Performances come in several presentational styles. As a traditional storytelling ... native stories as they have been shared for thousands of years. As a talk or keynote. As a house concert in a private home. Invite your friends, provide food and drink, and Thomas Doty will provide a wonderful evening of stories.
Steeped in Native American oral traditions of the West, traditional stories are woven with original native stories to provide present-day insights into ancient cultures ... a dramatic bridge between the present time and the vibrant Old Time world of Doty's native ancestors.
Thomas Doty weaves a wide-range of topics into his performances, including the healing power of stories, native world view, stories the ancient rock carvings and paintings tell, Indian and European contact.... Each performance is honed to create the perfect presentation for audience, sponsor and venue.
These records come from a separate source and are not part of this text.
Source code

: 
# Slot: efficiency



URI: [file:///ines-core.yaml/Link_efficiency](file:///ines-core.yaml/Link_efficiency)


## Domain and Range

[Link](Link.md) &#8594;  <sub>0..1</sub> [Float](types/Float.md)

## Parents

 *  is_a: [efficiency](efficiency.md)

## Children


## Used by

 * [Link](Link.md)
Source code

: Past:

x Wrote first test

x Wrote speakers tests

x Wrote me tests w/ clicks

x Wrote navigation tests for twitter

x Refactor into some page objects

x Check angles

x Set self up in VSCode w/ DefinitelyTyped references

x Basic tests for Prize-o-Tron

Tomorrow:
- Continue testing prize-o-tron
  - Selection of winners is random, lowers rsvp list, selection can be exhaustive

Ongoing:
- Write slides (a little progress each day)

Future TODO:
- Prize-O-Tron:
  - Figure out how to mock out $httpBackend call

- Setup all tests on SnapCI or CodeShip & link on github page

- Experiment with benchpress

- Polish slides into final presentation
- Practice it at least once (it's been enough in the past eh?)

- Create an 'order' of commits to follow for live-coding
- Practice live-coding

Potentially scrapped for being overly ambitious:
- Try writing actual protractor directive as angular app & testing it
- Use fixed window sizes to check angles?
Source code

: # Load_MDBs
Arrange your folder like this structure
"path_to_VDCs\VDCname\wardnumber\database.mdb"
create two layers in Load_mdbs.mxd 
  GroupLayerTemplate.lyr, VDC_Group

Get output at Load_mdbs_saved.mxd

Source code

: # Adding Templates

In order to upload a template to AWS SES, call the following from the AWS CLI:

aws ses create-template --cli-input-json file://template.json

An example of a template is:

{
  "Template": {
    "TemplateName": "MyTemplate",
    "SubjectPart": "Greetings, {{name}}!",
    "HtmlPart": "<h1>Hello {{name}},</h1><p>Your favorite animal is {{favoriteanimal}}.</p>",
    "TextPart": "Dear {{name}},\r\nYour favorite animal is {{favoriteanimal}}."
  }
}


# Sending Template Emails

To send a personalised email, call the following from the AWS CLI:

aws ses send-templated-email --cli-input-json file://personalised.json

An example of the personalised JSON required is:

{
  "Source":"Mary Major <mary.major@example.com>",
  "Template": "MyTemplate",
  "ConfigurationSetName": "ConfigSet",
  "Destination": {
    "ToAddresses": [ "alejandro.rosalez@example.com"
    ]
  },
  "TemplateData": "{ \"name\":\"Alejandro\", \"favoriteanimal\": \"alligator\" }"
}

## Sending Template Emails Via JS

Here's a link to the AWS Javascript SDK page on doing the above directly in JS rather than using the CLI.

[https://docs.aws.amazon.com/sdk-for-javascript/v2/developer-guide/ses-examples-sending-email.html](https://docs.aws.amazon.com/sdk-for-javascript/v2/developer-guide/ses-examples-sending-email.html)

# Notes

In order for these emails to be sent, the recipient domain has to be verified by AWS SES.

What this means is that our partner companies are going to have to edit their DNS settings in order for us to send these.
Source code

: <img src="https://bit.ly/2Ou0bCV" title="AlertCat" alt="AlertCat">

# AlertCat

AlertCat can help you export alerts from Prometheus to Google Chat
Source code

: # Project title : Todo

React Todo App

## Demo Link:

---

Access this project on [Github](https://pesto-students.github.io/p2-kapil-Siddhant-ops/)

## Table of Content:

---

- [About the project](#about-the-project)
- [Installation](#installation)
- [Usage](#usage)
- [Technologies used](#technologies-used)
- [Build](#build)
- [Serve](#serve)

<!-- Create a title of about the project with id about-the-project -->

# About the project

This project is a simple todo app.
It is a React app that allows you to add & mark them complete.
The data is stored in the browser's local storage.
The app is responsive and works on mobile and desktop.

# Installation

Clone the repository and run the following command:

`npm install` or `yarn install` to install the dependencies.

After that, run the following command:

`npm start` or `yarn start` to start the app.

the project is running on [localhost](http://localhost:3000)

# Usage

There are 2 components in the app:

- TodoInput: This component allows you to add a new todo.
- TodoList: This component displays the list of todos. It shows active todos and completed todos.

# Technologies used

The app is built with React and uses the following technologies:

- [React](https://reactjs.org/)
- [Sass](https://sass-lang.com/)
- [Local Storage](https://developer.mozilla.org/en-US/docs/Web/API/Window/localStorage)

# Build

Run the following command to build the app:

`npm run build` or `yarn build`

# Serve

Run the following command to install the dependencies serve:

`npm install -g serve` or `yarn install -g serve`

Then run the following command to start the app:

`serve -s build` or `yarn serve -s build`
Thomas Doty blends his storytelling skills with decades of living his art, as well as constantly exploring, researching and writing about his native culture.
Performances are available in a variety of settings ... at schools, colleges and universities, theatres, community centers, art galleries, bookstores, museums and visitor centers, libraries, churches and spiritual centers, retirement homes and private homes, parks and monuments, refuges and retreats, summer camps, fairs and festivals, and more!
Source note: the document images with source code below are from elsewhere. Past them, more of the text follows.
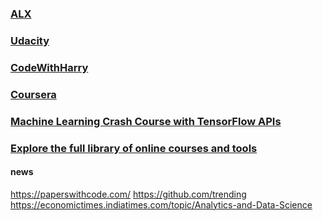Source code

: ### [ALX](https://admissions.alxafrica.com/home#)
### [Udacity](https://www.udacity.com/catalog/all/free/data%20science/any-skill/any-difficulty/any-duration/any-type/most-popular/page-1)
### [CodeWithHarry](https://www.codewithharry.com/videos/how-to-become-a-data-scientist/)
### [Coursera](https://www.coursera.org/browse/data-science)
###  [Machine Learning Crash Course with TensorFlow APIs](https://developers.google.com/machine-learning/crash-course)
### [Explore the full library of online courses and tools](https://grow.google/intl/uk/courses-and-tools/)
#### news
https://paperswithcode.com/
https://github.com/trending
https://economictimes.indiatimes.com/topic/Analytics-and-Data-Science
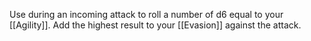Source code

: Use during an incoming attack to roll a number of d6 equal to your [[Agility]]. 
Add the highest result to your [[Evasion]] against the attack.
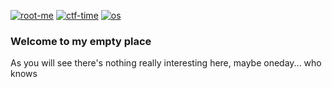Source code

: [![root-me](https://badgen.net/badge/root/me/blue)](https://www.root-me.org/Blutch-150767)
[![ctf-time](https://badgen.net/badge/ctf/time/red)](https://ctftime.org/user/129772)
[![os](https://badgen.net/badge/os/MacOs/white)](https://www.apple.com)
### Welcome to my empty place

As you will see there's nothing really interesting here, maybe oneday... who knows
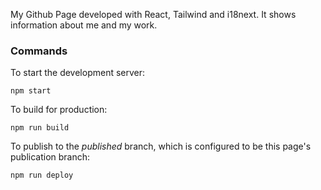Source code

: My Github Page developed with React, Tailwind and i18next. It shows information about me and my work.

### Commands

To start the development server:

    npm start

To build for production:

    npm run build

To publish to the _published_ branch, which is configured to be this page's publication branch:

    npm run deploy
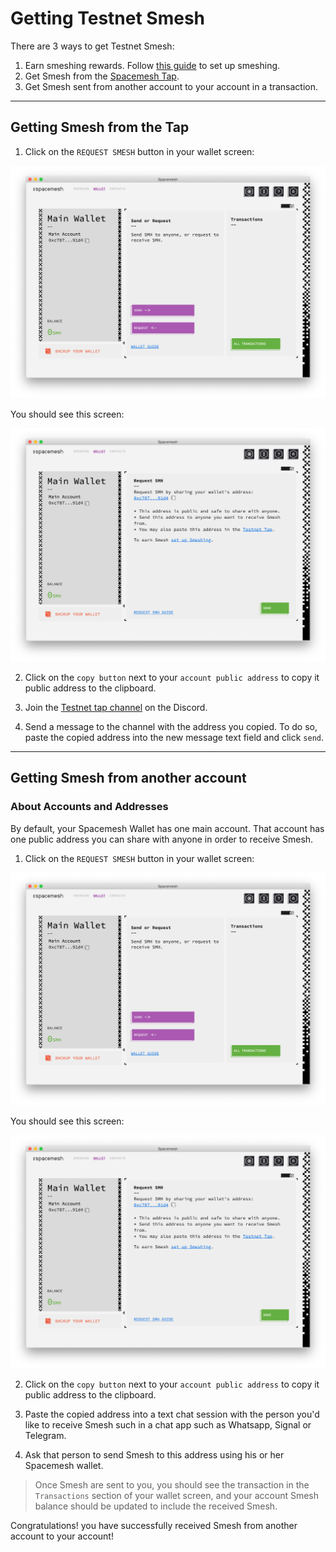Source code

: # Getting Testnet Smesh

There are 3 ways to get Testnet Smesh:
1. Earn smeshing rewards. Follow [this guide](rewards.md) to set up smeshing.
2. Get Smesh from the [Spacemesh Tap](https://discord.gg/ASpy52C).
3. Get Smesh sent from another account to your account in a transaction.

---
## Getting Smesh from the Tap

1. Click on the `REQUEST SMESH` button in your wallet screen:

![](images/v1.0/wallet_screen.png)

You should see this screen:

![](images/v1.0/request_coins.png)

2. Click on the `copy button` next to your `account public address` to copy it public address to the clipboard.

3. Join the [Testnet tap channel](https://discord.gg/ASpy52C) on the Discord.

4. Send a message to the channel with the address you copied. To do so, paste the copied address into the new message text field and click `send`.

---

## Getting Smesh from another account

### About Accounts and Addresses
By default, your Spacemesh Wallet has one main account. That account has one public address you can share with anyone in order to receive Smesh.

1. Click on the `REQUEST SMESH` button in your wallet screen:

![](images/v1.0/wallet_screen.png)

You should see this screen:

![](images/v1.0/request_coins.png)

2. Click on the `copy button` next to your `account public address` to copy it public address to the clipboard.

3. Paste the copied address into a text chat session with the person you'd like to receive Smesh such in a chat app such as Whatsapp, Signal or Telegram.

4. Ask that person to send Smesh to this address using his or her Spacemesh wallet.

> Once Smesh are sent to you, you should see the transaction in the `Transactions` section of your wallet screen, and your account Smesh balance should be updated to include the received Smesh.

Congratulations! you have successfully received Smesh from another account to your account!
In a formal theatre or a school gym, as a keynote at a conference or as a campfire telling, Thomas Doty's performances are dynamic and engaging ... and deeply rooted in native culture and homeland.
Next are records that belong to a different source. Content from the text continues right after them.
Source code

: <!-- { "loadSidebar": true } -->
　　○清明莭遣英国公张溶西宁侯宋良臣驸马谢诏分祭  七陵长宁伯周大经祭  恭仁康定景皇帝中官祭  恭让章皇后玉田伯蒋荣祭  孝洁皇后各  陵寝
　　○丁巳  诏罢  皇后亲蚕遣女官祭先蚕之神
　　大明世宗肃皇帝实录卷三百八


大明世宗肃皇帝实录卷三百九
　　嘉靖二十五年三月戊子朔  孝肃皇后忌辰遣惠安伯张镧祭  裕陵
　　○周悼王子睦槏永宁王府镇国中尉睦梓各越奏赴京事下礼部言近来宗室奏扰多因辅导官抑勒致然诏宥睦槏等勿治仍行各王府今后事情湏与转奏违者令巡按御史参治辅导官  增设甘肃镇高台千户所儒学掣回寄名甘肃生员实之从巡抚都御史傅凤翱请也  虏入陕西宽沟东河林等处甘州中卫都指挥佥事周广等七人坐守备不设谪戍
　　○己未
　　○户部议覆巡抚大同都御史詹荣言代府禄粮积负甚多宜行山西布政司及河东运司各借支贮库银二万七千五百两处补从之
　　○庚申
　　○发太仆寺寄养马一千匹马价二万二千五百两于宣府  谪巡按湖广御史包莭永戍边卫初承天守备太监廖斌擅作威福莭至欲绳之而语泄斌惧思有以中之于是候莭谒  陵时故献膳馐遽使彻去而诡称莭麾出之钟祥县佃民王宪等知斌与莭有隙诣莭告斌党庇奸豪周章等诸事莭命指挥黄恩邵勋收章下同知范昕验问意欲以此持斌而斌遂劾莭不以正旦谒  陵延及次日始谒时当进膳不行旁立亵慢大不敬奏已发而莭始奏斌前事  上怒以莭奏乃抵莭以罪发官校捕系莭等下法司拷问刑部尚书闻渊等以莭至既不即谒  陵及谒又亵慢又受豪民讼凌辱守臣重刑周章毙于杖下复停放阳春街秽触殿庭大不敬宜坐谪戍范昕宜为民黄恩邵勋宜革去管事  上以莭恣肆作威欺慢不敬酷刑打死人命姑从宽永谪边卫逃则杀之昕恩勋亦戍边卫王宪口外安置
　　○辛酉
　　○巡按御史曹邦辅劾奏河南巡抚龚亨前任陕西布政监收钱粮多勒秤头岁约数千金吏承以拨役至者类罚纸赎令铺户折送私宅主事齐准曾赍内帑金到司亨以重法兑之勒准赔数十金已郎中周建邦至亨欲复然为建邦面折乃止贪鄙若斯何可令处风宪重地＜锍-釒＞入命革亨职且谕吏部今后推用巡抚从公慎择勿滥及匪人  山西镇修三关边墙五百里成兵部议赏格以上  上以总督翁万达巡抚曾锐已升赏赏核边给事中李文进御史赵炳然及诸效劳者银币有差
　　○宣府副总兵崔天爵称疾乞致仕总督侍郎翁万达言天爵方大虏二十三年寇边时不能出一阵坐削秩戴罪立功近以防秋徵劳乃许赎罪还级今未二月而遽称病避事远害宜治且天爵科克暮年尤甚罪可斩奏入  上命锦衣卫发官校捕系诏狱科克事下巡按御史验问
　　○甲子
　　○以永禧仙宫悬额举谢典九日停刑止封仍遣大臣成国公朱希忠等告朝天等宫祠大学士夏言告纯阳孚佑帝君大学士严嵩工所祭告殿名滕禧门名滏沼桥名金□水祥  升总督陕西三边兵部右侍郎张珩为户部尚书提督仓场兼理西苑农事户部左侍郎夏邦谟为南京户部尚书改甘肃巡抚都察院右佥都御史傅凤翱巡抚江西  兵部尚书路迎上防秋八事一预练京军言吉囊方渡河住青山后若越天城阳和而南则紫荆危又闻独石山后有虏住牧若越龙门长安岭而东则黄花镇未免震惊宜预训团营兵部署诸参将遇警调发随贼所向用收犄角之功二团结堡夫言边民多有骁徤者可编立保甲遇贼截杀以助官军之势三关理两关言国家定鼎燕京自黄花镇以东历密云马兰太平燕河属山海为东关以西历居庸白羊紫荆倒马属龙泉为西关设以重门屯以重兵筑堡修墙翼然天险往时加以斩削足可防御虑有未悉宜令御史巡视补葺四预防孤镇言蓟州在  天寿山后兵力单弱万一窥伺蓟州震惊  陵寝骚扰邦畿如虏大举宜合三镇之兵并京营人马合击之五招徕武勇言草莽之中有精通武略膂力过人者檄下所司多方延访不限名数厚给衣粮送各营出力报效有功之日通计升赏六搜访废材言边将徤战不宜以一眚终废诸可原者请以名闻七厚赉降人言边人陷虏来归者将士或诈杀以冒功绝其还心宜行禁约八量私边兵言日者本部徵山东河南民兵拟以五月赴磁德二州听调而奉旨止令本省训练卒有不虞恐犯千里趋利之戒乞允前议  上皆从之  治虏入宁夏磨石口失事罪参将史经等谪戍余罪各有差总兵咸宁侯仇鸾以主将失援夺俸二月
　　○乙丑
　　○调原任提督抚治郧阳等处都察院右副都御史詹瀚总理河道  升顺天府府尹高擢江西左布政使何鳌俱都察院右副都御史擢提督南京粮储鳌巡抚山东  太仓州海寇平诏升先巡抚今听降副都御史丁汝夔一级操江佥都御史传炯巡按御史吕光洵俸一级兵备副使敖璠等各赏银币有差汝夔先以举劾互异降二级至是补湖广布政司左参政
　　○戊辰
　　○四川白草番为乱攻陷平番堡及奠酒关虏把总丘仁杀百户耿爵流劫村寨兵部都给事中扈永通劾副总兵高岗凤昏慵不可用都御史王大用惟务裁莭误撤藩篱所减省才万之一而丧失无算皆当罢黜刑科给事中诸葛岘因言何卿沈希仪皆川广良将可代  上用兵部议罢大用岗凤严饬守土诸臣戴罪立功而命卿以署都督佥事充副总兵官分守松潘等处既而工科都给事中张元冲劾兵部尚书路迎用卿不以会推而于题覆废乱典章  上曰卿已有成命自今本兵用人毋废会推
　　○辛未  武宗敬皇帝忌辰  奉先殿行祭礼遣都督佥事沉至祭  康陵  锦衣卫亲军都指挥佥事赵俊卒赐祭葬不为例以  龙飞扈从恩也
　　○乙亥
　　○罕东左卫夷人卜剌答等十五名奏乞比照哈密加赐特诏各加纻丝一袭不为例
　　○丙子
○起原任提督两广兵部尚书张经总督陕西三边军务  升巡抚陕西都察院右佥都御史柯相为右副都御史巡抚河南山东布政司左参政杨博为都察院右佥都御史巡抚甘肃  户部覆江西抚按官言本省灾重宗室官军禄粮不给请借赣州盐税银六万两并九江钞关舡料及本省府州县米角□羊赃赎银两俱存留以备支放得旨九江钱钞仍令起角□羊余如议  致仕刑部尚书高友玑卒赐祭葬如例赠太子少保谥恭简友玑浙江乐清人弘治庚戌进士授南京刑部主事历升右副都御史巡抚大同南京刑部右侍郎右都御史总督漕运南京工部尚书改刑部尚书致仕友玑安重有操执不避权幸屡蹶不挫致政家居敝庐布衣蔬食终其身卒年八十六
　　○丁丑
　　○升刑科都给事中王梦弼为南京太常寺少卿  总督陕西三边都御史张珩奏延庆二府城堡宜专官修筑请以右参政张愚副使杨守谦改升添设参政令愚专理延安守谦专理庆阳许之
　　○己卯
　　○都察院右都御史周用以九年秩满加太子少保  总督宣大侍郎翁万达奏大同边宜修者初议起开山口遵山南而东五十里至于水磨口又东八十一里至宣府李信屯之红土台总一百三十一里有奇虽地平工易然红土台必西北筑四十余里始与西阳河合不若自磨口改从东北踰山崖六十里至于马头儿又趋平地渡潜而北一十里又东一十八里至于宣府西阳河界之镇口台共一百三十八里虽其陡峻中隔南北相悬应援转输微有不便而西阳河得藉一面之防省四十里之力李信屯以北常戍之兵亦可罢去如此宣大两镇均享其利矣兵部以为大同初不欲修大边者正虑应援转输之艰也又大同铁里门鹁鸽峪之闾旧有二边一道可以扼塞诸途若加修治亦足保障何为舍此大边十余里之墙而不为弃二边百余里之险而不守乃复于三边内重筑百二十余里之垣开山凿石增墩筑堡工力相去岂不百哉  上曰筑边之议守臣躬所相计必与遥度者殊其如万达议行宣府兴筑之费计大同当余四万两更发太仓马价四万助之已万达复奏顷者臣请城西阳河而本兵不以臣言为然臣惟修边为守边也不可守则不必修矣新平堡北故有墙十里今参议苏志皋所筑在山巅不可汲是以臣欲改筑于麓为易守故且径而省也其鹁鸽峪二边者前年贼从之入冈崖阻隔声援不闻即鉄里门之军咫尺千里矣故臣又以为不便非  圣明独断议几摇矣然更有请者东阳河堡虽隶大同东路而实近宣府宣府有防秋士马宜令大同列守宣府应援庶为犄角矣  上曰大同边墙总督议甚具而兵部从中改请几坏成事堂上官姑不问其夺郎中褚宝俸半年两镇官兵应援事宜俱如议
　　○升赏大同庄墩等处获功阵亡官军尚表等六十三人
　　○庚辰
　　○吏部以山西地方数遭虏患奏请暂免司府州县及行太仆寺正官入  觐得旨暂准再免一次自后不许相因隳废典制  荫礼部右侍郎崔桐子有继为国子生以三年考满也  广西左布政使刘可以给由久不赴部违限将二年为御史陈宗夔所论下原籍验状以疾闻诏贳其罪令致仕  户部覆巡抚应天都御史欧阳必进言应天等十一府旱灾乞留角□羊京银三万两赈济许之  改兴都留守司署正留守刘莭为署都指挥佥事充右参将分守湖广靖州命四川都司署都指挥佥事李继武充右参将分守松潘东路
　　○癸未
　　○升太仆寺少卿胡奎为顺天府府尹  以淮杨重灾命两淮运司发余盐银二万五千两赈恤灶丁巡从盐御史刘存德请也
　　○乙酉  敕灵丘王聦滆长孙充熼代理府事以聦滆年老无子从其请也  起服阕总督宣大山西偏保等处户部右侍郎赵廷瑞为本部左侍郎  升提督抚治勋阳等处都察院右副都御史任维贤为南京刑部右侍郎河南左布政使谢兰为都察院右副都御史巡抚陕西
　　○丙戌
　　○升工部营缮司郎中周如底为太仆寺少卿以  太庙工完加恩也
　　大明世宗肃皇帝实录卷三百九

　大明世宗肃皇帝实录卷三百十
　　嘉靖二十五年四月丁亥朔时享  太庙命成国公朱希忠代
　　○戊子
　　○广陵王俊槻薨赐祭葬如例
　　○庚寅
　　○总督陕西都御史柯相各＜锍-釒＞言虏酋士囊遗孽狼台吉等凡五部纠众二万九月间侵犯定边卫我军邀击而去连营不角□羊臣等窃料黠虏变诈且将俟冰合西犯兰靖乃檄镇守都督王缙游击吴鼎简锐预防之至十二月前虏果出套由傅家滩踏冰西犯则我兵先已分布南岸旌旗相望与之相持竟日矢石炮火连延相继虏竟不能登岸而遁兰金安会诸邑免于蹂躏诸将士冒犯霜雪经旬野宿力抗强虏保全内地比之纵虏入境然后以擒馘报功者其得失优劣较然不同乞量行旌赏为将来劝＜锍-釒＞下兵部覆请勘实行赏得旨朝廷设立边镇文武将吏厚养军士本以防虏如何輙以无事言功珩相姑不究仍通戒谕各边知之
Performances are 30-90 minutes long.
When I was up north sharing stories, an Inuit elder gave me the best definition of storytelling I have ever heard. She said, "A storyteller creates the atmosphere where wisdom reveals itself." "What's that mean?" I asked. The elder said, "That's easy. Get the storyteller out of the story."
Yes! How can we share our stories with such genuineness, sensitivity, and skill that the audience walks away feeling the emotional drama of each story and the many levels of wisdom and truth, rather than simply acknowledging the personality of the storyteller?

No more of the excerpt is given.